* _Exercise directions_
Pull out each line of the records holding the string "External".

Collection entries:
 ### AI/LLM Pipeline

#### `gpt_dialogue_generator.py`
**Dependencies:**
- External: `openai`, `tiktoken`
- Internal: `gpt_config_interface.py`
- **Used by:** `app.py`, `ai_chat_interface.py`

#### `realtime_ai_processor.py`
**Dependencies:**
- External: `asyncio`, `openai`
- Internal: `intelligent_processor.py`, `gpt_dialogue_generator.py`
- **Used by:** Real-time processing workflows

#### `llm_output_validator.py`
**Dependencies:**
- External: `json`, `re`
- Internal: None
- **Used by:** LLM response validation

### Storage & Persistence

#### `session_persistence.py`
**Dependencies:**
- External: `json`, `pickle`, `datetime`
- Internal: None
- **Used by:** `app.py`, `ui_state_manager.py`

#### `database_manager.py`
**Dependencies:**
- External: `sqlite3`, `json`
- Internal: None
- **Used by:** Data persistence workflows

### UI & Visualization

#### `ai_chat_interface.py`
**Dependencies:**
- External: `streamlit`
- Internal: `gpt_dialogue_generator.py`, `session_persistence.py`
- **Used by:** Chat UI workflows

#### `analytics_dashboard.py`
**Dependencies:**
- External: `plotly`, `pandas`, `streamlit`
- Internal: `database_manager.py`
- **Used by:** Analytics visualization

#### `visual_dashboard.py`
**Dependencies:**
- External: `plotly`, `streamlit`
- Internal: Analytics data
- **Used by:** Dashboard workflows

...

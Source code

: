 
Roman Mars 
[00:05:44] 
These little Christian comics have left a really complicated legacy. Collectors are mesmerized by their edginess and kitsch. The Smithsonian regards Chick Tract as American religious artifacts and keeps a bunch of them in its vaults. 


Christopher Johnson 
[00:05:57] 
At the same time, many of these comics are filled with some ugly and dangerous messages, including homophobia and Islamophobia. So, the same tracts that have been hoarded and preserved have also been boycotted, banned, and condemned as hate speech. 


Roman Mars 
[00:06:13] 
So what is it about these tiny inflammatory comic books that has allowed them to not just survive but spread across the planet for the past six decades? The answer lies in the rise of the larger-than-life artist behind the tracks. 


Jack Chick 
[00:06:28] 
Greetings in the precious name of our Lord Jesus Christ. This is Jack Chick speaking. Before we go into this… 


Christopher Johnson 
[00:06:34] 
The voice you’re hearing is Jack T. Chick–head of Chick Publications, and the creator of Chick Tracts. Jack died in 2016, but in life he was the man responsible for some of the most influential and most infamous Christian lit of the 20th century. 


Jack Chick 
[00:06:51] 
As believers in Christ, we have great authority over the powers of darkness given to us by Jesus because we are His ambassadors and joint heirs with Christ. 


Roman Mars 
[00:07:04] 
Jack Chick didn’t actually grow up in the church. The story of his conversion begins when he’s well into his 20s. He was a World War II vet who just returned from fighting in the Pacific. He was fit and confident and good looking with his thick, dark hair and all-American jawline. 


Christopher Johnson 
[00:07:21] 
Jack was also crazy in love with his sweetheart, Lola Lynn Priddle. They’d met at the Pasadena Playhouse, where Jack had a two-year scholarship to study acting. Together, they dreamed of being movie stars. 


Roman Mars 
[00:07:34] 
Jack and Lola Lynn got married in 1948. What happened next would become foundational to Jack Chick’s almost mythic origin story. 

--

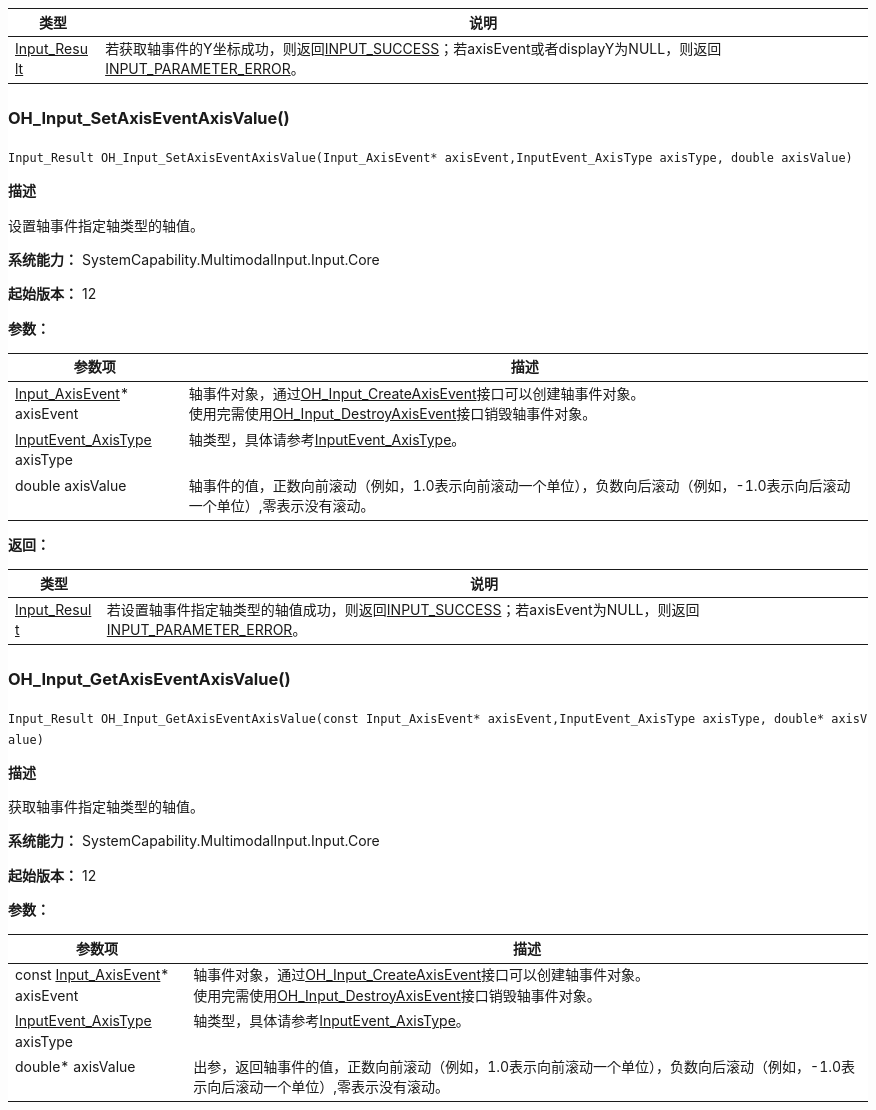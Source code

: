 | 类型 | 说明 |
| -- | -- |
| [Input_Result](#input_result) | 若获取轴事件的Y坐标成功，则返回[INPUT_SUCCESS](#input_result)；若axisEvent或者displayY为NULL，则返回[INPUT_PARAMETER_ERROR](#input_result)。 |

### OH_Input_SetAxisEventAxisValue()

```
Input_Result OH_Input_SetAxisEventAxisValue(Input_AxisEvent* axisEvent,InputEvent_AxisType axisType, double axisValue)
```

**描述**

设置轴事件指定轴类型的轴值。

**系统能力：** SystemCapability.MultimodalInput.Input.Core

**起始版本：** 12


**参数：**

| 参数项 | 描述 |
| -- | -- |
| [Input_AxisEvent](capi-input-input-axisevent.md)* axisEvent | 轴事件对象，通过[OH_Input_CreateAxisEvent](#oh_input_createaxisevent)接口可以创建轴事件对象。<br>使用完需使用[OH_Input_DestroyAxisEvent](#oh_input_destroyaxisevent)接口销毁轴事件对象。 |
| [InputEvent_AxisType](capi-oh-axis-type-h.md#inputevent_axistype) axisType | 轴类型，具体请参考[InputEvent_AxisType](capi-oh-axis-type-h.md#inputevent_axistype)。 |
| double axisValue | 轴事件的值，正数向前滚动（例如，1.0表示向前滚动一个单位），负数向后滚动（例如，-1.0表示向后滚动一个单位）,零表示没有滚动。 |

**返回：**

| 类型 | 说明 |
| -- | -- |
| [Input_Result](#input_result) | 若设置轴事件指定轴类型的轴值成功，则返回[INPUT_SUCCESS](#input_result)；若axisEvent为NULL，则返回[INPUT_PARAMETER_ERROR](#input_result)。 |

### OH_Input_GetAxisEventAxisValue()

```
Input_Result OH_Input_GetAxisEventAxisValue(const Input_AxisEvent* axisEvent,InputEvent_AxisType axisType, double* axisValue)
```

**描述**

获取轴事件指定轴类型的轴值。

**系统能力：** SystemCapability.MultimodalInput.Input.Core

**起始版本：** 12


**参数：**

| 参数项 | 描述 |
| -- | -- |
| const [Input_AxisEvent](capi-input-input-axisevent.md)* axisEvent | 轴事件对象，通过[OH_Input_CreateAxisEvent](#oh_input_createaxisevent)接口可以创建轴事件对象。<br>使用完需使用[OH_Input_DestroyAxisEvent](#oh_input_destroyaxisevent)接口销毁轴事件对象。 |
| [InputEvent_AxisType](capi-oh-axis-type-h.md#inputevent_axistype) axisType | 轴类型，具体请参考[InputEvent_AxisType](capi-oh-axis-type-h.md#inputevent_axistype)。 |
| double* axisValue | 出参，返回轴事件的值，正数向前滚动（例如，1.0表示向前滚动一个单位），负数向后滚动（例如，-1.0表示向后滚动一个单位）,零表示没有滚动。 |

* _Answer space_
- External: `openai`, `tiktoken`
- External: `asyncio`, `openai`
- External: `json`, `re`
- External: `json`, `pickle`, `datetime`
- External: `sqlite3`, `json`
- External: `streamlit`
- External: `plotly`, `pandas`, `streamlit`
- External: `plotly`, `streamlit`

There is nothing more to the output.